The court has to examine that all relevant aspects have been
taken into consideration by the Public Prosecutor and/or by
the Government in exercise of its executive function.
Besides the eight questions noticed in the main judgment,
the question and aspect of association of Veerappan with
those having secessionist aspirations were also not
considered. Further though it may have been considered as
to what happened on 1st August, immediately after the
abduction of Rajkumar, but what does not seem to have been
considered is that those were spontaneous outburst and the
authorities may have been taken unaware but what would be
the ground realities when the law enforcing agencies have
sufficient time to prepare for any apprehended contingency.

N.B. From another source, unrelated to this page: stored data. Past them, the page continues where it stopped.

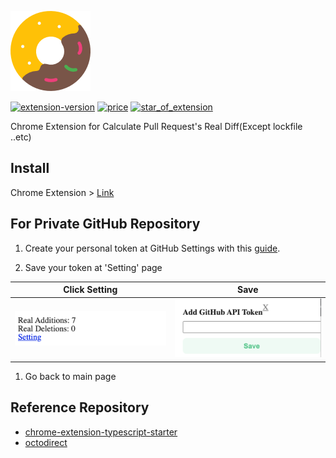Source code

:![real-diff](./public/icon/icon_128x128.png)

[![extension-version](https://badgen.net/chrome-web-store/v/noolkogacjfdckeeclgddpabknbnjacd)](https://chrome.google.com/webstore/detail/octodirect/noolkogacjfdckeeclgddpabknbnjacd?hl=ko) [![price](https://badgen.net/chrome-web-store/price/noolkogacjfdckeeclgddpabknbnjacd)](https://chrome.google.com/webstore/detail/octodirect/noolkogacjfdckeeclgddpabknbnjacd?hl=ko) [![star_of_extension](https://badgen.net/chrome-web-store/stars/noolkogacjfdckeeclgddpabknbnjacd)](https://chrome.google.com/webstore/detail/octodirect/noolkogacjfdckeeclgddpabknbnjacd?hl=ko)

Chrome Extension for Calculate Pull Request's Real Diff(Except lockfile ..etc)

## Install

Chrome Extension > [Link](https://chrome.google.com/webstore/detail/octodirect/noolkogacjfdckeeclgddpabknbnjacd?hl=ko)

## For Private GitHub Repository

1. Create your personal token at GitHub Settings with this [guide](https://docs.github.com/en/github/authenticating-to-github/creating-a-personal-access-token).

2. Save your token at 'Setting' page

|            **Click Setting**            |           **Save**            |
| :------------------------------: | :----------------------------: |
| ![main page](assets/setting_page_1.png) | ![setting page](assets/setting_page_2.png) |

1. Go back to main page

## Reference Repository

- [chrome-extension-typescript-starter](https://github.com/chibat/chrome-extension-typescript-starter)
- [octodirect](https://github.com/JaeYeopHan/octodirect)
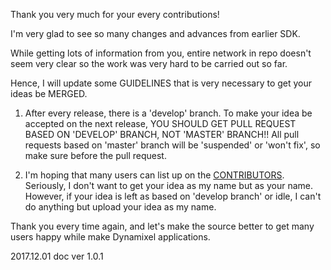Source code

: Thank you very much for your every contributions!

I'm very glad to see so many changes and advances from earlier SDK.

While getting lots of information from you, entire network in repo doesn't seem very clear
so the work was very hard to be carried out so far.

Hence, I will update some GUIDELINES that is very necessary to get your ideas be MERGED.

1. After every release, there is a 'develop' branch. To make your idea be accepted on the next release,
YOU SHOULD GET PULL REQUEST BASED ON 'DEVELOP' BRANCH, NOT 'MASTER' BRANCH!!
All pull requests based on 'master' branch will be 'suspended' or 'won't fix', so make sure before the pull request.

2. I'm hoping that many users can list up on the [CONTRIBUTORS](https://github.com/ROBOTIS-GIT/DynamixelSDK/graphs/contributors).
Seriously, I don't want to get your idea as my name but as your name. However, if your idea is left as based on 'develop branch' or idle,
I can't do anything but upload your idea as my name.

Thank you every time again, and let's make the source better to get many users happy while make Dynamixel applications.

2017.12.01 doc ver 1.0.1
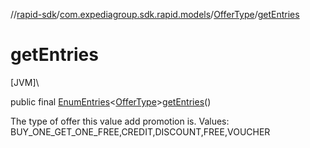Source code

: //[rapid-sdk](../../../index.md)/[com.expediagroup.sdk.rapid.models](../index.md)/[OfferType](index.md)/[getEntries](get-entries.md)

# getEntries

[JVM]\

public final [EnumEntries](https://kotlinlang.org/api/latest/jvm/stdlib/kotlin.enums/-enum-entries/index.html)&lt;[OfferType](index.md)&gt;[getEntries](get-entries.md)()

The type of offer this value add promotion is. Values: BUY_ONE_GET_ONE_FREE,CREDIT,DISCOUNT,FREE,VOUCHER
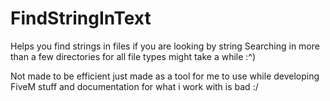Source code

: # FindStringInText
Helps you find strings in files if you are looking by string
Searching in more than a few directories for all file types might take a while :^)

Not made to be efficient just made as a tool for me to use while developing FiveM stuff and documentation for what i work with is bad :/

The application and order under Section 321 is a result of
panic reaction by overzealous persons without proper
understanding of the problem and consideration of the
relevant material, though they may not have any personal
motive. It does not appear that anybody considered that if
democratically elected governments give an impression to the
citizens of this country of being lawbreakers, would it not
breed contempt for law; would it not invite citizens to
become a law onto themselves. It may lead to anarchy. The
Governments have to consider and balance the choice between
maintenance of law and order and anarchy. It does not
appear that anyone considered this aspect. It yielded to
the pressure tactics of those who according to the
Government are out to terrorise the Police force and to
overawe the elected Governments. It does not appear that
anyone considered that with their action people may lose
faith in the democratic process, when they see public
authority flouted and the helplessness of the Government.
The aspect of paralysing and discrediting the democratic
authority had to be taken into consideration. It is the
executive function to decide in public interest to withdraw
from prosecution as claimed. But it is also for the
Government to maintain its existence. The self-preservation
is the most pervasive aspect of sovereignty. To preserve
its independence and territories is the highest duty of
every nation and to attain these ends nearly all other
considerations are to be subordinated. Of course, it is for
the State to consi der these aspects and take a
conscious decision. In the present case, without withdraw
consideration of these aspects the decision was taken to the
TADA charges. It is evident from material now placed on
record before this Court that Veerappan was acting in
consultation with secessionist organisations/groups which
had the object of liberation of Tamil from India. There is
no serious challenge to this aspect. None of the aforesaid
aspects were considered by the Government or the Public
Prosecutors before having recourse to Section 321 Cr.P.C.
With these additional reasons, I am in complete respectful
agreement with the conclusion and opinion of my senior
colleague Hon’ble Mr.Justice S.P. Bharucha.